-- Opening Marker --

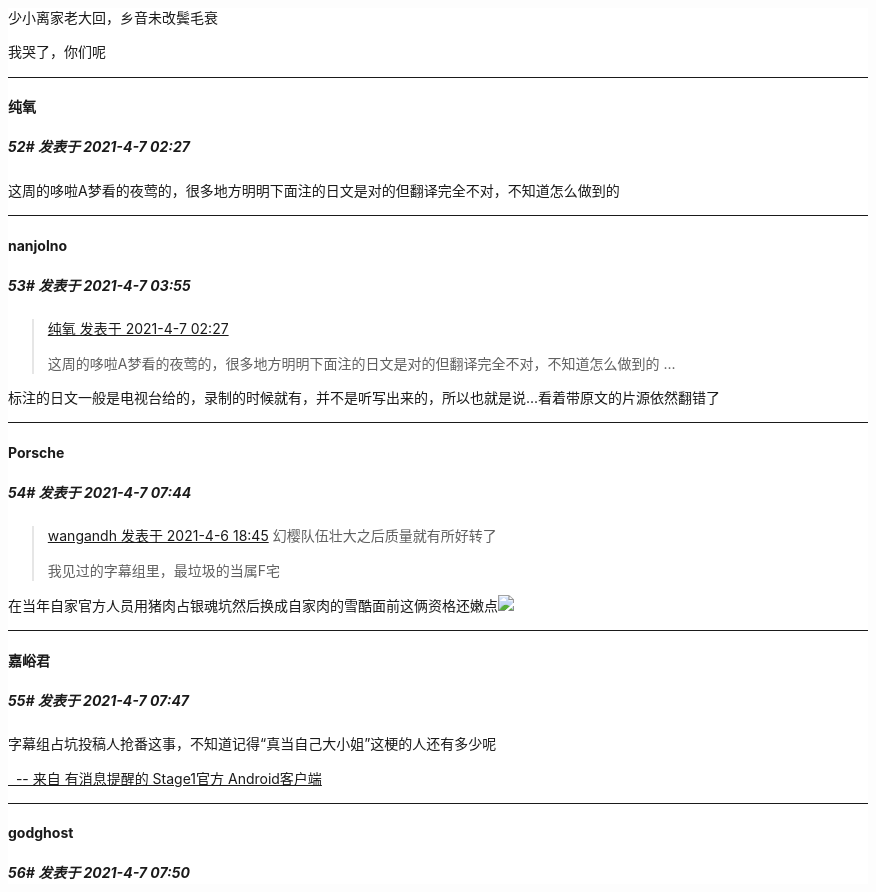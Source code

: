 
少小离家老大回，乡音未改鬓毛衰


我哭了，你们呢


-----

####  纯氧  
##### 52#       发表于 2021-4-7 02:27


这周的哆啦A梦看的夜莺的，很多地方明明下面注的日文是对的但翻译完全不对，不知道怎么做到的


-----

####  nanjolno  
##### 53#       发表于 2021-4-7 03:55


<blockquote><a href="httphttps://bbs.saraba1st.com/2b/forum.php?mod=redirect&amp;goto=findpost&amp;pid=50855855&amp;ptid=1997551" target="_blank">纯氧 发表于 2021-4-7 02:27</a>

这周的哆啦A梦看的夜莺的，很多地方明明下面注的日文是对的但翻译完全不对，不知道怎么做到的 ...</blockquote>
标注的日文一般是电视台给的，录制的时候就有，并不是听写出来的，所以也就是说...看着带原文的片源依然翻错了


-----

####  Porsche  
##### 54#       发表于 2021-4-7 07:44


<blockquote><a href="httphttps://bbs.saraba1st.com/2b/forum.php?mod=redirect&amp;goto=findpost&amp;pid=50852136&amp;ptid=1997551" target="_blank">wangandh 发表于 2021-4-6 18:45</a>
幻樱队伍壮大之后质量就有所好转了


我见过的字幕组里，最垃圾的当属F宅</blockquote>
在当年自家官方人员用猪肉占银魂坑然后换成自家肉的雪酷面前这俩资格还嫩点<img src="https://static.saraba1st.com/image/smiley/face2017/067.png" referrerpolicy="no-referrer">


-----

####  嘉峪君  
##### 55#       发表于 2021-4-7 07:47


字幕组占坑投稿人抢番这事，不知道记得“真当自己大小姐”这梗的人还有多少呢

[  -- 来自 有消息提醒的 Stage1官方 Android客户端](https://www.coolapk.com/apk/140634)


-----

####  godghost  
##### 56#       发表于 2021-4-7 07:50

-- Closing Marker --

▸ **Problem details**:
The answer must contain only the lines from the one with "发表于 2021-4-7 07:47" to the end of the entries above, each written out exactly.

▸ **Written solution**:
##### 55#       发表于 2021-4-7 07:47


字幕组占坑投稿人抢番这事，不知道记得“真当自己大小姐”这梗的人还有多少呢

[  -- 来自 有消息提醒的 Stage1官方 Android客户端](https://www.coolapk.com/apk/140634)


-----

####  godghost  
##### 56#       发表于 2021-4-7 07:50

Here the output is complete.